WHAT TO DO: From the entries, return every line where the string "Step" shows up.

INFORMATION:
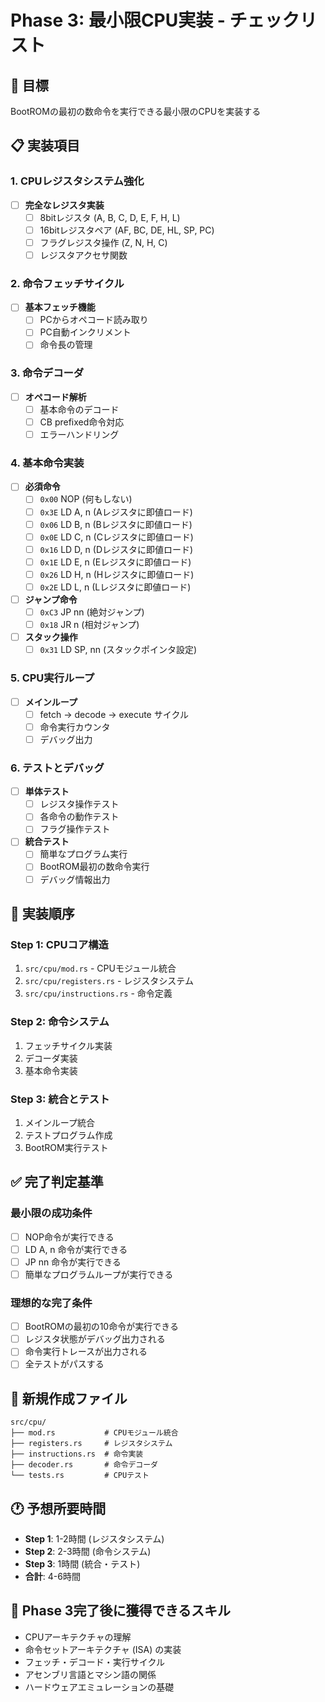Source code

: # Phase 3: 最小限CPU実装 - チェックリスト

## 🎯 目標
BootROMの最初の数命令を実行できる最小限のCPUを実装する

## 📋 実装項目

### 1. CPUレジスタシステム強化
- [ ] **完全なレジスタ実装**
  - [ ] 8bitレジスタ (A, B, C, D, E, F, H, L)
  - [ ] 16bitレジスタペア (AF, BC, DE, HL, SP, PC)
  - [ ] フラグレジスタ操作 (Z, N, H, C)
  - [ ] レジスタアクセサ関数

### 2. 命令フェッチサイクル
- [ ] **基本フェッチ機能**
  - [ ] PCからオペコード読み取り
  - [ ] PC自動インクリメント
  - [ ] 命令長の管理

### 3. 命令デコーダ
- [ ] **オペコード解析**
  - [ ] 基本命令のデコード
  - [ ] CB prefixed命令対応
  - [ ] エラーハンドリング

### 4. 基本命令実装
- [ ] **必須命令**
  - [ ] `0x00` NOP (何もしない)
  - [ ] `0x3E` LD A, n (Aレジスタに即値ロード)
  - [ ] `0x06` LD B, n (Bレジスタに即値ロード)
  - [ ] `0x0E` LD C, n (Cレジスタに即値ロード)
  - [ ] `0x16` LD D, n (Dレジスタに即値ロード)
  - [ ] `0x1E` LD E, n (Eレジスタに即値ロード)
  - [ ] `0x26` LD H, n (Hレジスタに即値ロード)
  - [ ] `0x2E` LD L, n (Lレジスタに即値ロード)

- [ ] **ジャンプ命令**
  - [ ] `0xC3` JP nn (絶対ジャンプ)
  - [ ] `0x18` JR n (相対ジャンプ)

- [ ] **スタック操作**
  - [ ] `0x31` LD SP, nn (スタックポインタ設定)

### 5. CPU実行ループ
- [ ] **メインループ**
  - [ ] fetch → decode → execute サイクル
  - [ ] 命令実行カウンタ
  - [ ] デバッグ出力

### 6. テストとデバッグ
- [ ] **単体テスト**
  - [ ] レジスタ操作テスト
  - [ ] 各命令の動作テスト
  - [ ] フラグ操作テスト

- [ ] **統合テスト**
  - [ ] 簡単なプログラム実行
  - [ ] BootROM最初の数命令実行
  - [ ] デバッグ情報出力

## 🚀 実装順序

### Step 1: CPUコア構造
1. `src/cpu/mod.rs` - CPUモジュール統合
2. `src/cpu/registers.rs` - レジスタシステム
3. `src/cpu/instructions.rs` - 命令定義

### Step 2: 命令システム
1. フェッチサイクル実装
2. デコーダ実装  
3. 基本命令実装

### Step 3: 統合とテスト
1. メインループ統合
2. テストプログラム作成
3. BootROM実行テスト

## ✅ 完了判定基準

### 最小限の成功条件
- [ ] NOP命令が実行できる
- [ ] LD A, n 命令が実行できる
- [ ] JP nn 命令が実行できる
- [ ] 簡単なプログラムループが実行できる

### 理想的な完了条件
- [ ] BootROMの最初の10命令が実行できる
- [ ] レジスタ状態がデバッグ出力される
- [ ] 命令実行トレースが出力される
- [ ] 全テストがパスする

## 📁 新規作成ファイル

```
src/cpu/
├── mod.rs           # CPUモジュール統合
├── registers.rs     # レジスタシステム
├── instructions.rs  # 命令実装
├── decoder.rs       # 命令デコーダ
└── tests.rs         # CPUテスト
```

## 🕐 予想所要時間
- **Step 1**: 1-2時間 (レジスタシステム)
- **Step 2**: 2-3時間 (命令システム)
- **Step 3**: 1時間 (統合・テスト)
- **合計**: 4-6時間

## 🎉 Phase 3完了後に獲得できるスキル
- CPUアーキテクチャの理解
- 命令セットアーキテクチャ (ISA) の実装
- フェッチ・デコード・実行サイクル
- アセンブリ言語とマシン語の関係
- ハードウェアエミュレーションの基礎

* * *

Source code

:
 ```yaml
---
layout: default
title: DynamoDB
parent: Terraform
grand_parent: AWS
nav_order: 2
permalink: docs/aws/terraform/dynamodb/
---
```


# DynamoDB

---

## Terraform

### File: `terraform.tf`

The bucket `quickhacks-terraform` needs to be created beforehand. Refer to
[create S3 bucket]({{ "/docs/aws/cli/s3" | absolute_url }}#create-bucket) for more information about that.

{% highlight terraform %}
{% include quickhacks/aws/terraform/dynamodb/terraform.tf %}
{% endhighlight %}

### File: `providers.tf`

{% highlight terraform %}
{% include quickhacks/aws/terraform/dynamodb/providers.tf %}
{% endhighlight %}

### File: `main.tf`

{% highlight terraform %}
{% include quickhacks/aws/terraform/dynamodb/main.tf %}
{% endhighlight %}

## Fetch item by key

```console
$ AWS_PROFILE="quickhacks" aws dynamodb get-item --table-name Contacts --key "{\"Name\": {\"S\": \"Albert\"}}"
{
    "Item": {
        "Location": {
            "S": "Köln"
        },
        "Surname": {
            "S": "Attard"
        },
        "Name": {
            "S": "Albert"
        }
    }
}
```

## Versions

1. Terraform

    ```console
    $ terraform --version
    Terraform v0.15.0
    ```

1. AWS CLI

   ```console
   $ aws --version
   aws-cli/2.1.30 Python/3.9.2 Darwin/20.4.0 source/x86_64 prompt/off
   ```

TASK SOLUTION:
### Step 1: CPUコア構造
### Step 2: 命令システム
### Step 3: 統合とテスト
- **Step 1**: 1-2時間 (レジスタシステム)
- **Step 2**: 2-3時間 (命令システム)
- **Step 3**: 1時間 (統合・テスト)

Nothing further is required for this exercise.